◆ **Description of the task**:
What do the lines say from the one containing "### Docket 1641" to the end of the records? Restate them word for word, and only those.

-------------------------

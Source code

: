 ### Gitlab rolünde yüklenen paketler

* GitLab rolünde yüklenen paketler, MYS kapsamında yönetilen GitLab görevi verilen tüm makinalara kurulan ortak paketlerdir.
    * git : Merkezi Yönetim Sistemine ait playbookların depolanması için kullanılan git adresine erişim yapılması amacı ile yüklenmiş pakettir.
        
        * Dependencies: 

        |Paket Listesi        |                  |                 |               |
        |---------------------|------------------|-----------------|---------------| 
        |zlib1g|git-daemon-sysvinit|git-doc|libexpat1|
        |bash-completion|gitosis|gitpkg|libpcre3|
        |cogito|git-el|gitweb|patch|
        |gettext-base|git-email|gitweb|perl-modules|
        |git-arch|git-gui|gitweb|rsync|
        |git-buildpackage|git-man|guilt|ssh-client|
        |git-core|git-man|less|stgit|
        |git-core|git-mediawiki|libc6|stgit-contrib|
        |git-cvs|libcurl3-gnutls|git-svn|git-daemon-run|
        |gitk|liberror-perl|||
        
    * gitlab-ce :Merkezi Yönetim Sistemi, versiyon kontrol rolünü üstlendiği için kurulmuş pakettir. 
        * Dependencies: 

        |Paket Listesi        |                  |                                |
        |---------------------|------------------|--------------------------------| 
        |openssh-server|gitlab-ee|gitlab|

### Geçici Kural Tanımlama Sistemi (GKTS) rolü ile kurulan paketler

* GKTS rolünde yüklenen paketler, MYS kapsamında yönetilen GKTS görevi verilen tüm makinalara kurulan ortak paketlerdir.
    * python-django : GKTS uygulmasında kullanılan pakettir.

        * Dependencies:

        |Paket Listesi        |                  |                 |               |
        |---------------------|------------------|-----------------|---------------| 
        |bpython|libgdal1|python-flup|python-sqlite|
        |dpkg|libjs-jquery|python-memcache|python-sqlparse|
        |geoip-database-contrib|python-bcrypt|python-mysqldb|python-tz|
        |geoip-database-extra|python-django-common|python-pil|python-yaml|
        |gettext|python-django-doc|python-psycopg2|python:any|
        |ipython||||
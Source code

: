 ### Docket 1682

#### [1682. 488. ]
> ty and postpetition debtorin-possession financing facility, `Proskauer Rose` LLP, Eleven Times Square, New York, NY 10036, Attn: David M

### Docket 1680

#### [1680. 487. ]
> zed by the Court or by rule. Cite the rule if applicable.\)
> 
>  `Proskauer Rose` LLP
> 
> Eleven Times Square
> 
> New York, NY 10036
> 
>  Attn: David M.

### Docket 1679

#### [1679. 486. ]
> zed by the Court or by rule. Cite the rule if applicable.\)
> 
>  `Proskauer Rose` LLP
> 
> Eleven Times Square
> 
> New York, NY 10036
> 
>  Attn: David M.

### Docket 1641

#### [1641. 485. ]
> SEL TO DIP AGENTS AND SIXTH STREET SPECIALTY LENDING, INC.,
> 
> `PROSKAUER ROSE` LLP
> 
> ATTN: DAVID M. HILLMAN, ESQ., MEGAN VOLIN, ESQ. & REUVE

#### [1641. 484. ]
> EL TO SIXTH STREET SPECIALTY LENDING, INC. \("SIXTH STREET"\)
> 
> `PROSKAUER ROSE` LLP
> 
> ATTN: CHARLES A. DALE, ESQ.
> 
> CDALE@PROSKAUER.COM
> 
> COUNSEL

-------------------------

◆ **Written solution**:
### Docket 1641

#### [1641. 485. ]
> SEL TO DIP AGENTS AND SIXTH STREET SPECIALTY LENDING, INC.,
> 
> `PROSKAUER ROSE` LLP
> 
> ATTN: DAVID M. HILLMAN, ESQ., MEGAN VOLIN, ESQ. & REUVE

#### [1641. 484. ]
> EL TO SIXTH STREET SPECIALTY LENDING, INC. \("SIXTH STREET"\)
> 
> `PROSKAUER ROSE` LLP
> 
> ATTN: CHARLES A. DALE, ESQ.
> 
> CDALE@PROSKAUER.COM
> 
> COUNSEL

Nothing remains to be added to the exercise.